Finding OTT's tipping point: three factors could push it past pay-TV subscriber totals

Barbara Kraus, Parks AssociatesThe evolution of content distribution and the consistent growth of over-the-top (OTT) streaming generates industry predictions of the inevitable decline and fall of pay TV. As video ecosystems collide, the industry remains in a state of great change.

While streaming continues to grow, the number of pay-TV subscriptions in the U.S. is expected to remain relatively stable and to continue to grow elsewhere in the world. While media coverage focuses on cord cutting, the impact has been minimal thus far. Total pay-TV subscriptions in the U.S. are expected to decline by 0.3 percent between 2015 and 2019. To some extent, the actual number of subscriptions will be propped up by increases in the number of pay-TV households, although the actual penetration is expected to decline from 83 pereent in 2015 to 80 percent in 2019.

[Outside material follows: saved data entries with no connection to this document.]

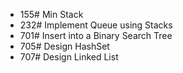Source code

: - 155# Min Stack
- 232# Implement Queue using Stacks
- 701# Insert into a Binary Search Tree
- 705# Design HashSet
- 707# Design Linked List
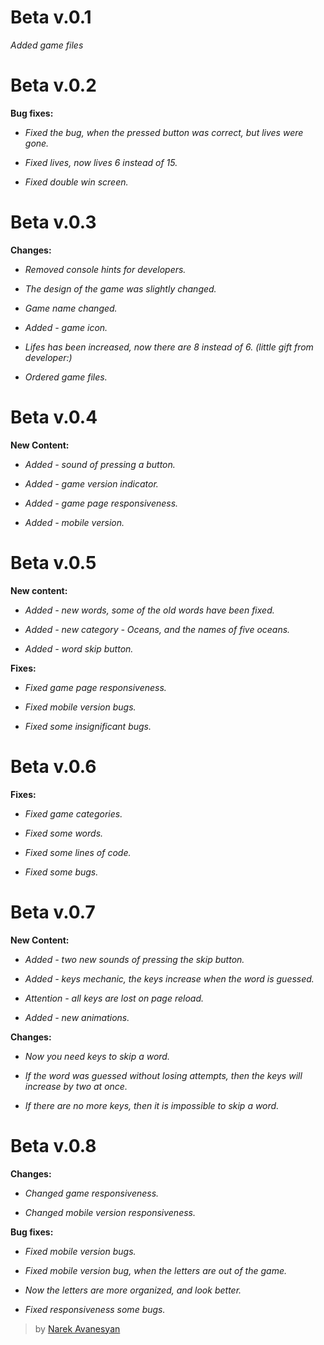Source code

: # Beta v.0.1

*Added game files*

# Beta v.0.2

**Bug fixes:**

- *Fixed the bug, when the pressed button was correct, but lives were gone.*

- *Fixed lives, now lives 6 instead of 15.*

- *Fixed double win screen.*

# Beta v.0.3

**Changes:**

- *Removed console hints for developers.*

- *The design of the game was slightly changed.*

- *Game name changed.*

- *Added - game icon.*

- *Lifes has been increased, now there are 8 instead of 6. (little gift from developer:)*

- *Ordered game files.*

# Beta v.0.4

**New Content:**

- *Added - sound of pressing a button.*

- *Added - game version indicator.*

- *Added - game page responsiveness.*

- *Added - mobile version.*

# Beta v.0.5

**New content:**

- *Added - new words, some of the old words have been fixed.*

- *Added - new category - Oceans, and the names of five oceans.*

- *Added - word skip button.*

**Fixes:**

- *Fixed game page responsiveness.*

- *Fixed mobile version bugs.*

- *Fixed some insignificant bugs.*

# Beta v.0.6

**Fixes:**

- *Fixed game categories.*

- *Fixed some words.*

- *Fixed some lines of code.*

- *Fixed some bugs.*

# Beta v.0.7

**New Content:**

- *Added - two new sounds of pressing the skip button.*

- *Added - keys mechanic, the keys increase when the word is guessed.*

- *Attention - all keys are lost on page reload.*

- *Added - new animations.*

**Changes:**

- *Now you need keys to skip a word.*

- *If the word was guessed without losing attempts, then the keys will increase by two at once.*

- *If there are no more keys, then it is impossible to skip a word.*

# Beta v.0.8

**Changes:**

- *Changed game responsiveness.*

- *Changed mobile version responsiveness.*

**Bug fixes:**

- *Fixed mobile version bugs.*

- *Fixed mobile version bug, when the letters are out of the game.*

- *Now the letters are more organized, and look better.*

- *Fixed responsiveness some bugs.*


> by [Narek Avanesyan](https://narekavanesyan.blogspot.com/)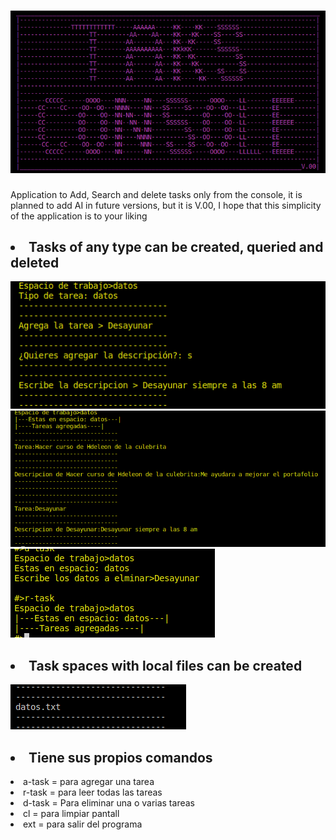 # <img src="./Images/TitleStaks.png"/>
<p>Application to Add, Search and delete tasks only from the console, it is planned to add AI in future versions, but it is V.00, I hope that this simplicity of the application is to your liking</P>

## <li>Tasks of any type can be created, queried and deleted</li>
<img src="./Images/Agregar.png">
<img src="./Images/LeerFile.png">
<img src="./Images/Delete.png">

## <li>Task spaces with local files can be created</li>
<img src="./Images/filesFind.png">

## <li> Tiene sus propios comandos
<li>a-task = para agregar una tarea
<li>r-task = para leer todas las tareas
<li>d-task = Para eliminar una o varias tareas
<li>cl = para limpiar pantall
<li>ext = para salir del programa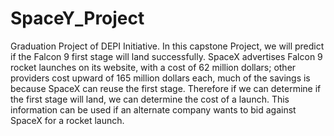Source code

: # SpaceY_Project
Graduation Project of DEPI Initiative.
In this capstone Project, we will predict if the Falcon 9 first stage will land successfully. 
SpaceX advertises Falcon 9 rocket launches on its website, with a cost of 62 million dollars; other providers cost upward of 165 million dollars each, much of the savings is because SpaceX can reuse the first stage.
Therefore if we can determine if the first stage will land, we can determine the cost of a launch. 
This information can be used if an alternate company wants to bid against SpaceX for a rocket launch.
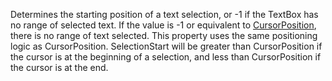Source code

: Determines the starting position of a text selection, or -1 if the TextBox
has no range of selected text. If the value is -1 or equivalent to
[CursorPosition](https://create.roblox.com/docs/reference/engine/classes/TextBox#CursorPosition), there is no range of text
selected. This property uses the same positioning logic as CursorPosition.
SelectionStart will be greater than CursorPosition if the cursor is at the
beginning of a selection, and less than CursorPosition if the cursor is at
the end.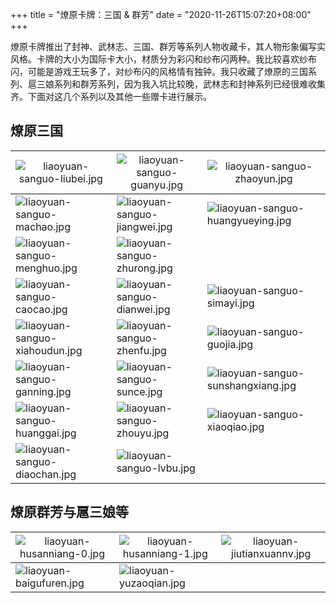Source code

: +++
title = "燎原卡牌：三国 & 群芳"
date = "2020-11-26T15:07:20+08:00"
+++

燎原卡牌推出了封神、武林志、三国、群芳等系列人物收藏卡，其人物形象偏写实风格。卡牌的大小为国际卡大小，材质分为彩闪和纱布闪两种。我比较喜欢纱布闪，可能是游戏王玩多了，对纱布闪的风格情有独钟。我只收藏了燎原的三国系列、扈三娘系列和群芳系列，因为我入坑比较晚，武林志和封神系列已经很难收集齐。下面对这几个系列以及其他一些赠卡进行展示。

## 燎原三国

|![liaoyuan-sanguo-liubei.jpg](https://guanqr-com.oss-cn-hangzhou.aliyuncs.com/images/liaoyuan-sanguo-liubei.jpg "刘备")|![liaoyuan-sanguo-guanyu.jpg](https://guanqr-com.oss-cn-hangzhou.aliyuncs.com/images/liaoyuan-sanguo-guanyu.jpg "关羽")|![liaoyuan-sanguo-zhaoyun.jpg](https://guanqr-com.oss-cn-hangzhou.aliyuncs.com/images/liaoyuan-sanguo-zhaoyun.jpg "赵云")|
|--|--|--|
|![liaoyuan-sanguo-machao.jpg](https://guanqr-com.oss-cn-hangzhou.aliyuncs.com/images/liaoyuan-sanguo-machao.jpg "马超")|![liaoyuan-sanguo-jiangwei.jpg](https://guanqr-com.oss-cn-hangzhou.aliyuncs.com/images/liaoyuan-sanguo-jiangwei.jpg "姜维")|![liaoyuan-sanguo-huangyueying.jpg](https://guanqr-com.oss-cn-hangzhou.aliyuncs.com/images/liaoyuan-sanguo-huangyueying.jpg "黄月英")|
|![liaoyuan-sanguo-menghuo.jpg](https://guanqr-com.oss-cn-hangzhou.aliyuncs.com/images/liaoyuan-sanguo-menghuo.jpg "孟获")|![liaoyuan-sanguo-zhurong.jpg](https://guanqr-com.oss-cn-hangzhou.aliyuncs.com/images/liaoyuan-sanguo-zhurong.jpg "祝融")||
|![liaoyuan-sanguo-caocao.jpg](https://guanqr-com.oss-cn-hangzhou.aliyuncs.com/images/liaoyuan-sanguo-caocao.jpg "曹操")|![liaoyuan-sanguo-dianwei.jpg](https://guanqr-com.oss-cn-hangzhou.aliyuncs.com/images/liaoyuan-sanguo-dianwei.jpg "典韦")|![liaoyuan-sanguo-simayi.jpg](https://guanqr-com.oss-cn-hangzhou.aliyuncs.com/images/liaoyuan-sanguo-simayi.jpg "司马懿")|
|![liaoyuan-sanguo-xiahoudun.jpg](https://guanqr-com.oss-cn-hangzhou.aliyuncs.com/images/liaoyuan-sanguo-xiahoudun.jpg "夏侯惇")|![liaoyuan-sanguo-zhenfu.jpg](https://guanqr-com.oss-cn-hangzhou.aliyuncs.com/images/liaoyuan-sanguo-zhenfu.jpg "甄宓")|![liaoyuan-sanguo-guojia.jpg](https://guanqr-com.oss-cn-hangzhou.aliyuncs.com/images/liaoyuan-sanguo-guojia.jpg "郭嘉")|
|![liaoyuan-sanguo-ganning.jpg](https://guanqr-com.oss-cn-hangzhou.aliyuncs.com/images/liaoyuan-sanguo-ganning.jpg "甘宁")|![liaoyuan-sanguo-sunce.jpg](https://guanqr-com.oss-cn-hangzhou.aliyuncs.com/images/liaoyuan-sanguo-sunce.jpg "孙策")|![liaoyuan-sanguo-sunshangxiang.jpg](https://guanqr-com.oss-cn-hangzhou.aliyuncs.com/images/liaoyuan-sanguo-sunshangxiang.jpg "孙尚香")|
|![liaoyuan-sanguo-huanggai.jpg](https://guanqr-com.oss-cn-hangzhou.aliyuncs.com/images/liaoyuan-sanguo-huanggai.jpg "黄盖")|![liaoyuan-sanguo-zhouyu.jpg](https://guanqr-com.oss-cn-hangzhou.aliyuncs.com/images/liaoyuan-sanguo-zhouyu.jpg "周瑜")|![liaoyuan-sanguo-xiaoqiao.jpg](https://guanqr-com.oss-cn-hangzhou.aliyuncs.com/images/liaoyuan-sanguo-xiaoqiao.jpg "小乔")|
|![liaoyuan-sanguo-diaochan.jpg](https://guanqr-com.oss-cn-hangzhou.aliyuncs.com/images/liaoyuan-sanguo-diaochan.jpg "貂蝉")|![liaoyuan-sanguo-lvbu.jpg](https://guanqr-com.oss-cn-hangzhou.aliyuncs.com/images/liaoyuan-sanguo-lvbu.jpg "吕布")||

## 燎原群芳与扈三娘等

|![liaoyuan-husanniang-0.jpg](https://guanqr-com.oss-cn-hangzhou.aliyuncs.com/images/liaoyuan-husanniang-0.jpg "扈三娘")|![liaoyuan-husanniang-1.jpg](https://guanqr-com.oss-cn-hangzhou.aliyuncs.com/images/liaoyuan-husanniang-1.jpg "扈三娘（近景）")|![liaoyuan-jiutianxuannv.jpg](https://guanqr-com.oss-cn-hangzhou.aliyuncs.com/images/liaoyuan-jiutianxuannv.jpg "九天玄女（近景）")|
|--|--|--|
|![liaoyuan-baigufuren.jpg](https://guanqr-com.oss-cn-hangzhou.aliyuncs.com/images/liaoyuan-baigufuren.jpg "白骨夫人")|![liaoyuan-yuzaoqian.jpg](https://guanqr-com.oss-cn-hangzhou.aliyuncs.com/images/liaoyuan-yuzaoqian.jpg "玉藻前")||

<style>
th {
    font-weight: normal;
}
</style>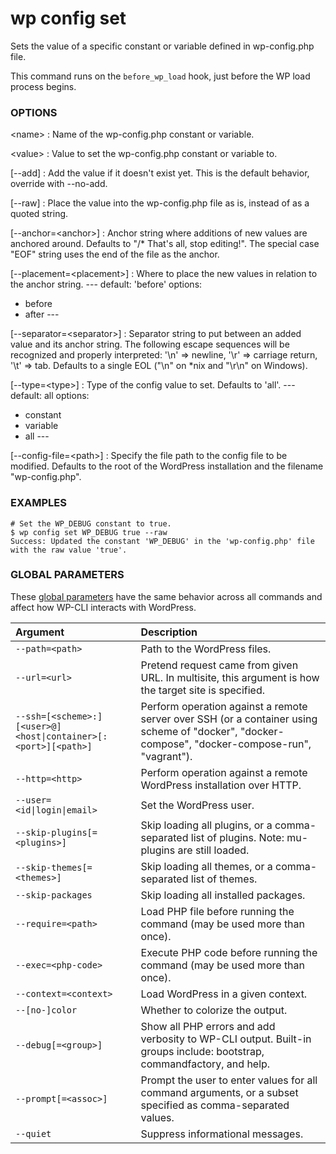 # wp config set

Sets the value of a specific constant or variable defined in wp-config.php file.

This command runs on the `before_wp_load` hook, just before the WP load process begins.

### OPTIONS

&lt;name&gt;
: Name of the wp-config.php constant or variable.

&lt;value&gt;
: Value to set the wp-config.php constant or variable to.

[\--add]
: Add the value if it doesn't exist yet. This is the default behavior, override with --no-add.

[\--raw]
: Place the value into the wp-config.php file as is, instead of as a quoted string.

[\--anchor=&lt;anchor&gt;]
: Anchor string where additions of new values are anchored around. Defaults to "/* That's all, stop editing!". The special case "EOF" string uses the end of the file as the anchor.

[\--placement=&lt;placement&gt;]
: Where to place the new values in relation to the anchor string.
\---
default: 'before'
options:
  - before
  - after
\---

[\--separator=&lt;separator&gt;]
: Separator string to put between an added value and its anchor string. The following escape sequences will be recognized and properly interpreted: '\n' => newline, '\r' => carriage return, '\t' => tab. Defaults to a single EOL ("\n" on *nix and "\r\n" on Windows).

[\--type=&lt;type&gt;]
: Type of the config value to set. Defaults to 'all'.
\---
default: all
options:
  - constant
  - variable
  - all
\---

[\--config-file=&lt;path&gt;]
: Specify the file path to the config file to be modified. Defaults to the root of the WordPress installation and the filename "wp-config.php".

### EXAMPLES

    # Set the WP_DEBUG constant to true.
    $ wp config set WP_DEBUG true --raw
    Success: Updated the constant 'WP_DEBUG' in the 'wp-config.php' file with the raw value 'true'.

### GLOBAL PARAMETERS

These [global parameters](https://make.wordpress.org/cli/handbook/config/) have the same behavior across all commands and affect how WP-CLI interacts with WordPress.

| **Argument**    | **Description**              |
|:----------------|:-----------------------------|
| `--path=<path>` | Path to the WordPress files. |
| `--url=<url>` | Pretend request came from given URL. In multisite, this argument is how the target site is specified. |
| `--ssh=[<scheme>:][<user>@]<host\|container>[:<port>][<path>]` | Perform operation against a remote server over SSH (or a container using scheme of "docker", "docker-compose", "docker-compose-run", "vagrant"). |
| `--http=<http>` | Perform operation against a remote WordPress installation over HTTP. |
| `--user=<id\|login\|email>` | Set the WordPress user. |
| `--skip-plugins[=<plugins>]` | Skip loading all plugins, or a comma-separated list of plugins. Note: mu-plugins are still loaded. |
| `--skip-themes[=<themes>]` | Skip loading all themes, or a comma-separated list of themes. |
| `--skip-packages` | Skip loading all installed packages. |
| `--require=<path>` | Load PHP file before running the command (may be used more than once). |
| `--exec=<php-code>` | Execute PHP code before running the command (may be used more than once). |
| `--context=<context>` | Load WordPress in a given context. |
| `--[no-]color` | Whether to colorize the output. |
| `--debug[=<group>]` | Show all PHP errors and add verbosity to WP-CLI output. Built-in groups include: bootstrap, commandfactory, and help. |
| `--prompt[=<assoc>]` | Prompt the user to enter values for all command arguments, or a subset specified as comma-separated values. |
| `--quiet` | Suppress informational messages. |
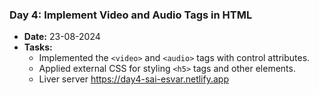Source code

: ### Day 4: Implement Video and Audio Tags in HTML
- **Date:** 23-08-2024
- **Tasks:**
  - Implemented the `<video>` and `<audio>` tags with control attributes.
  - Applied external CSS for styling `<h5>` tags and other elements.
  - Liver server 
  https://day4-sai-esvar.netlify.app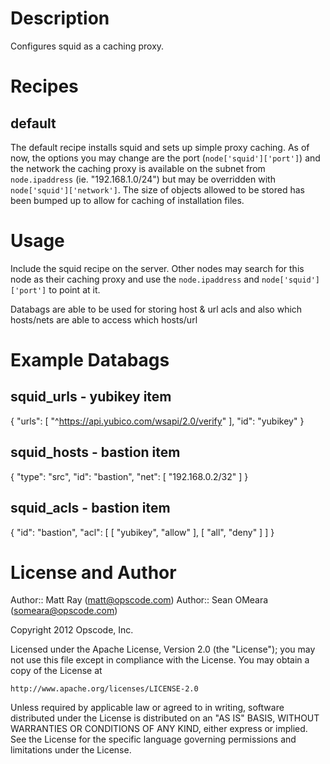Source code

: Description
===========
Configures squid as a caching proxy.

Recipes
=======
default
-------
The default recipe installs squid and sets up simple proxy caching. As of now, the options you may change are the port (`node['squid']['port']`) and the network the caching proxy is available on the subnet from `node.ipaddress` (ie. "192.168.1.0/24") but may be overridden with `node['squid']['network']`. The size of objects allowed to be stored has been bumped up to allow for caching of installation files.

Usage
=====
Include the squid recipe on the server. Other nodes may search for this node as their caching proxy and use the `node.ipaddress` and `node['squid']['port']` to point at it.

Databags are able to be used for storing host & url acls and also which hosts/nets are able to access which hosts/url

Example Databags
================

squid_urls - yubikey item
-------------------------
{
  "urls": [
    "^https://api.yubico.com/wsapi/2.0/verify"
  ],
  "id": "yubikey"
}

squid_hosts - bastion item
--------------------------
{
  "type": "src",
  "id": "bastion",
  "net": [
    "192.168.0.2/32"
  ]
}

squid_acls - bastion item
-------------------------
{
  "id": "bastion",
  "acl": [
    [
      "yubikey",
      "allow"
    ],
    [
      "all",
      "deny"
    ]
  ]
}


License and Author
==================

Author:: Matt Ray (<matt@opscode.com>)
Author:: Sean OMeara (<someara@opscode.com>)

Copyright 2012 Opscode, Inc.

Licensed under the Apache License, Version 2.0 (the "License");
you may not use this file except in compliance with the License.
You may obtain a copy of the License at

    http://www.apache.org/licenses/LICENSE-2.0

Unless required by applicable law or agreed to in writing, software
distributed under the License is distributed on an "AS IS" BASIS,
WITHOUT WARRANTIES OR CONDITIONS OF ANY KIND, either express or implied.
See the License for the specific language governing permissions and
limitations under the License.

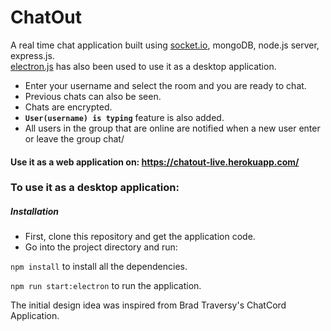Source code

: # ChatOut
A real time chat application built using [socket.io](https://socket.io), mongoDB, node.js server, express.js.<br> [electron.js](https://electronjs.org) has also been used to use it as a desktop application.

* Enter your username and select the room and you are ready to chat.
* Previous chats can also be seen.
* Chats are encrypted.
* __`User(username) is typing`__ feature is also added. 
* All users in the group that are online are notified when a new user enter or leave the group chat/

#### Use it as a web application on: https://chatout-live.herokuapp.com/

### To use it as a desktop application:

##### Installation

* First, clone this repository and get the application code.
* Go into the project directory and run:

`npm install` to install all the dependencies.

`npm run start:electron` to run the application.

The initial design idea was inspired from Brad Traversy's ChatCord Application.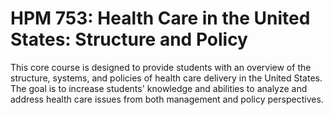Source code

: # HPM 753: Health Care in the United States: Structure and Policy

This core course is designed to provide students with an overview of the structure, systems, and policies of health care delivery in the United States. The goal is to increase students' knowledge and abilities to analyze and address health care issues from both management and policy perspectives.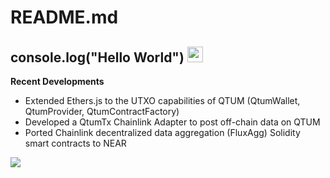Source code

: # README.md

##  console.log("Hello World") <img src="https://media.giphy.com/media/hvRJCLFzcasrR4ia7z/giphy.gif" width="25px">

**Recent Developments**

- Extended Ethers.js to the UTXO capabilities of QTUM (QtumWallet, QtumProvider, QtumContractFactory)
- Developed a QtumTx Chainlink Adapter to post off-chain data on QTUM
- Ported Chainlink decentralized data aggregation (FluxAgg) Solidity smart contracts to NEAR 

![](https://visitor-badge.glitch.me/badge?page_id=nolanjacobson)


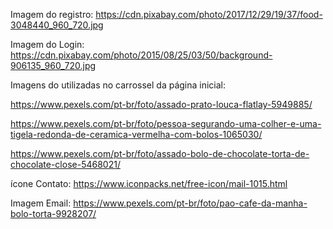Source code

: Imagem do registro: https://cdn.pixabay.com/photo/2017/12/29/19/37/food-3048440_960_720.jpg

Imagem do Login: https://cdn.pixabay.com/photo/2015/08/25/03/50/background-906135_960_720.jpg

Imagens do utilizadas no carrossel da página inicial:

https://www.pexels.com/pt-br/foto/assado-prato-louca-flatlay-5949885/

https://www.pexels.com/pt-br/foto/pessoa-segurando-uma-colher-e-uma-tigela-redonda-de-ceramica-vermelha-com-bolos-1065030/

https://www.pexels.com/pt-br/foto/assado-bolo-de-chocolate-torta-de-chocolate-close-5468021/

ícone Contato: https://www.iconpacks.net/free-icon/mail-1015.html

Imagem Email: https://www.pexels.com/pt-br/foto/pao-cafe-da-manha-bolo-torta-9928207/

Several issues influence the impact of streaming on pay TV. The key is to try to identify the tipping point -- that point at which consumers believe OTT streaming better fits their needs than does a pay-TV subscription. There are three potential tipping points:

Live TV

Consumer adoption of live TV streaming is good for connected devices, as it will increase usage on those devices. Assuming streaming services have sufficient content available, device makers have the opportunity to provide a holistic content access experience.

Consumers like live TV and sports. At this point, however, most continue to need a pay-TV subscription to watch their local teams. Currently, live TV offerings from streaming providers have some limitations. For example, Dish Networks' Sling TV offers live TV, but has experienced major outages, does not allow for pausing or fast-forwarding during commercials on many channels, and has limited channels for viewing.

When streamed live TV is as reliable as cable, fiber, or satellite, it will be a more disruptive competitor. Streaming services will be more disruptive with affordably priced ad hoc programming. Both the technical issues and content licensing will take time; so, while more households will adopt streaming live TV, the adoption trend will be gradual.

Content availability

New companies entering the streaming market have hit roadblocks in acquiring content rights. An anticipated 2015 launch by Apple was postponed until 2016 due to slower-than-expected negotiations with content providers. Both Intel and Microsoft made moves to create online streaming services only to pull the plug due to content rights issues.

By virtue of their long-term partnerships that reach footprints with millions of subscribers, traditional pay-TV providers continue to hold the cards in negotiations with content providers. In terms of raw numbers, no streaming devices compete with traditional providers at this time; the number of device categories and brands create a fragmented market.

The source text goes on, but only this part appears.